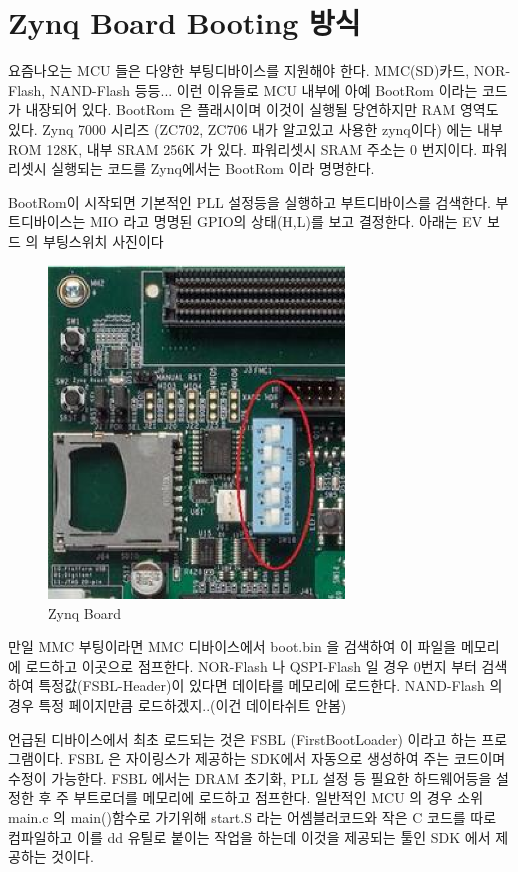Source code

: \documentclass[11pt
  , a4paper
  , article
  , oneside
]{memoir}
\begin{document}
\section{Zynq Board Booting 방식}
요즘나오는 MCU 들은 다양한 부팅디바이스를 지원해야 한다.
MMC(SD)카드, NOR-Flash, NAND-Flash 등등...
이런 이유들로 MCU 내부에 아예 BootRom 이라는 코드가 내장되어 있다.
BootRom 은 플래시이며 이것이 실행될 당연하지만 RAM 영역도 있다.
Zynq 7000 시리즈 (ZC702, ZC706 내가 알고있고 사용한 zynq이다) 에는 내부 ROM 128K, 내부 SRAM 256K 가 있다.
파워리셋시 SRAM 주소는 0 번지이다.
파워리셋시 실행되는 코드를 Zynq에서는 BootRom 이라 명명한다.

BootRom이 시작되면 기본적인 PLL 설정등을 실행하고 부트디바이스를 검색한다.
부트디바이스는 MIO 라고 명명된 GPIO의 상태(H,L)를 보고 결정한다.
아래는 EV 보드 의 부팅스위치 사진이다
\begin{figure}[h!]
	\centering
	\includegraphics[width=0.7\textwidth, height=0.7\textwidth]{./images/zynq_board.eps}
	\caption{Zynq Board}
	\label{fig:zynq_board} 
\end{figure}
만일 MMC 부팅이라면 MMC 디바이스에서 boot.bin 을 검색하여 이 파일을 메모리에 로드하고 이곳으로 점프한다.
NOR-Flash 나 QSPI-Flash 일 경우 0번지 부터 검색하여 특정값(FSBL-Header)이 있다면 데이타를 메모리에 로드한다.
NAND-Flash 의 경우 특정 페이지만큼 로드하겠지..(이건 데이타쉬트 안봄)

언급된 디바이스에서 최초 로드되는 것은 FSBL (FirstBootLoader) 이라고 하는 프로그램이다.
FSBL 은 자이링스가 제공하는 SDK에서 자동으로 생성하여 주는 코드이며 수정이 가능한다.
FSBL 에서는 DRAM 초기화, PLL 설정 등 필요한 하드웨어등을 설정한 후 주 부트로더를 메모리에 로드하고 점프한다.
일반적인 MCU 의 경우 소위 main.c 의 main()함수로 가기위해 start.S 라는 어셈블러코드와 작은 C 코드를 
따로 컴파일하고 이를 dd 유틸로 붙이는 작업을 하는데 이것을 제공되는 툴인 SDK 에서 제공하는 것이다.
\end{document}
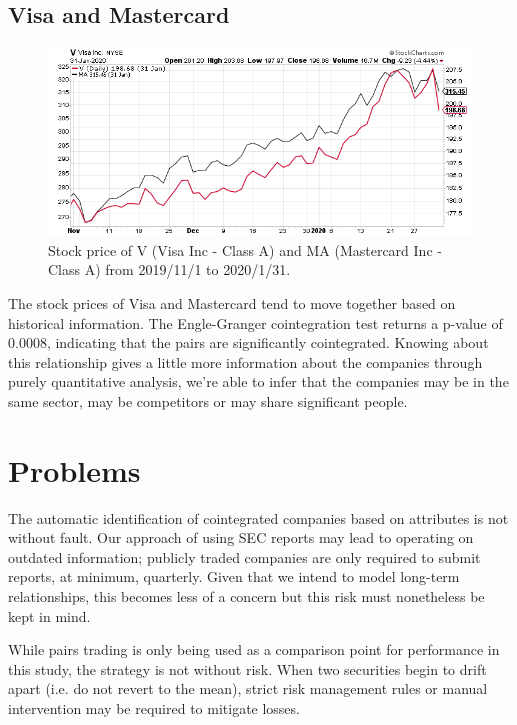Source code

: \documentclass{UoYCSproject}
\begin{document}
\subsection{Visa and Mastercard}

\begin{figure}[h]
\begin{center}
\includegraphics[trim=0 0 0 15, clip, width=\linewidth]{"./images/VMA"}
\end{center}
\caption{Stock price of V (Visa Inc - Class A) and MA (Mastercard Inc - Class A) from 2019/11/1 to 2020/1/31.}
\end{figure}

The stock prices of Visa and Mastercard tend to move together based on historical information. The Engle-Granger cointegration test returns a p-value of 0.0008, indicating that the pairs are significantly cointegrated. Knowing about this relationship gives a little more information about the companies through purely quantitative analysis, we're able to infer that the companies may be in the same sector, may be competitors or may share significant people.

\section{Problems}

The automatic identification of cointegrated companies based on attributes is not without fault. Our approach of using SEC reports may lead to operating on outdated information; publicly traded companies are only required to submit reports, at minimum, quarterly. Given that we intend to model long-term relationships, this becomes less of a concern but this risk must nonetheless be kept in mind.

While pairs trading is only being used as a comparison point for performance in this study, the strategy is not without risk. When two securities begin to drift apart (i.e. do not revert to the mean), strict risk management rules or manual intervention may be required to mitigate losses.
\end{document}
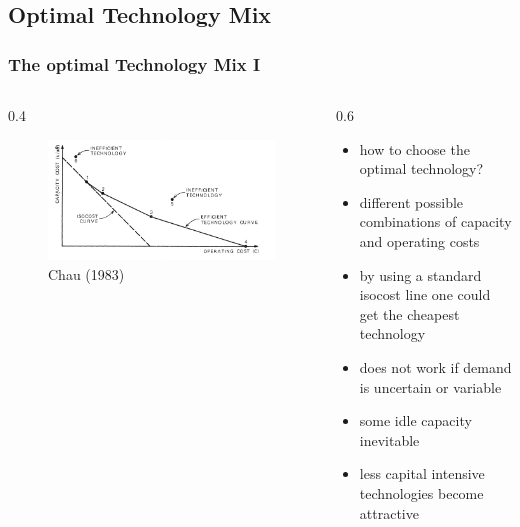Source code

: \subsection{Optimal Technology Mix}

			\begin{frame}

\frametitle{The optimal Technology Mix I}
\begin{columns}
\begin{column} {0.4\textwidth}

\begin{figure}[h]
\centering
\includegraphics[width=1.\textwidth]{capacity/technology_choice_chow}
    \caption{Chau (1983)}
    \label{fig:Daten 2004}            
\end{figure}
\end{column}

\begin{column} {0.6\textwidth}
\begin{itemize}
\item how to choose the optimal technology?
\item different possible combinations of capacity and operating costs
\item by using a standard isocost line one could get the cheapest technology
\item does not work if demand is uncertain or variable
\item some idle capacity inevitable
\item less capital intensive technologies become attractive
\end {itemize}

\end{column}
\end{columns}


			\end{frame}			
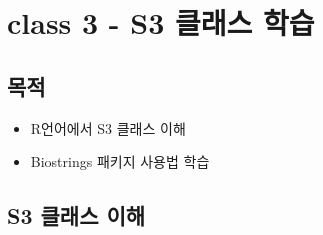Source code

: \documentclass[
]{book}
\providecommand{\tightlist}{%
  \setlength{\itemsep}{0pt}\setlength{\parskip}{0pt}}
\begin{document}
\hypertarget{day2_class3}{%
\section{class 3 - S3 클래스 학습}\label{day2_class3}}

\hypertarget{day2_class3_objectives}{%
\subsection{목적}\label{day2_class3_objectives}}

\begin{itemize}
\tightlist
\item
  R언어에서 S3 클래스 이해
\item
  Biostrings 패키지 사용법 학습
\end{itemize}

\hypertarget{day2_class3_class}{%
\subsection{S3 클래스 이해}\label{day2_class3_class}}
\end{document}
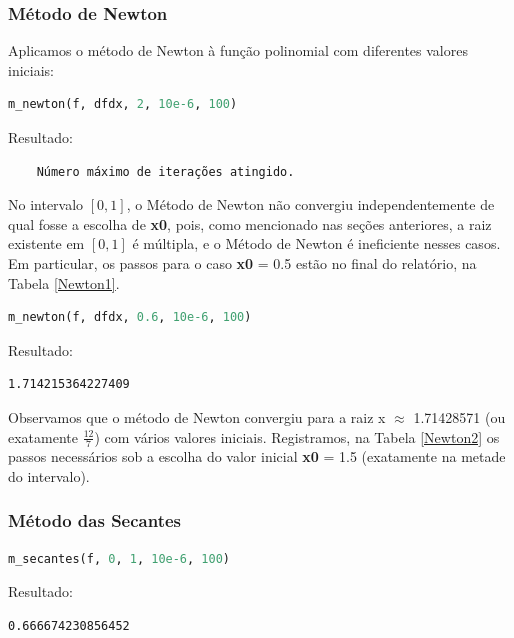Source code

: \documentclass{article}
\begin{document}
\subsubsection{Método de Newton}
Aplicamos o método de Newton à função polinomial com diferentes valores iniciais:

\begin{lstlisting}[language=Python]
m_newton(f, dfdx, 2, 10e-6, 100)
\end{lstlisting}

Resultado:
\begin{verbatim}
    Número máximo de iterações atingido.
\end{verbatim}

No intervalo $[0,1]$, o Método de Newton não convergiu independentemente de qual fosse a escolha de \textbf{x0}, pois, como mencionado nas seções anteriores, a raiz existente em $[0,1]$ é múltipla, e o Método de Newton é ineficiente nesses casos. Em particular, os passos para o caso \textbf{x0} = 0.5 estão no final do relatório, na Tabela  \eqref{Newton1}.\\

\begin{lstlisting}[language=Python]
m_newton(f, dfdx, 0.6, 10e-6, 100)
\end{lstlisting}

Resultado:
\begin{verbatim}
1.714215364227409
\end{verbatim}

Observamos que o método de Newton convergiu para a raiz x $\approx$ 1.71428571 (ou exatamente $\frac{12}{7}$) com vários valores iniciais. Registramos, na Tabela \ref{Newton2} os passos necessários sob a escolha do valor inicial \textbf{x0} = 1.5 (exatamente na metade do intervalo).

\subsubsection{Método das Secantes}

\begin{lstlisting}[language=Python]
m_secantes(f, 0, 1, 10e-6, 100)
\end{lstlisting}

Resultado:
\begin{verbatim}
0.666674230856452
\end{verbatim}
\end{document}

## Instructions to follow:
Pick every line of the data that includes the string "label".

## Task output:
	\label{fig:zynq_board} 
    \label{fig:Daten 2004}            
\section{class 3 - S3 클래스 학습}\label{day2_class3}}
\subsection{목적}\label{day2_class3_objectives}}
\subsection{S3 클래스 이해}\label{day2_class3_class}}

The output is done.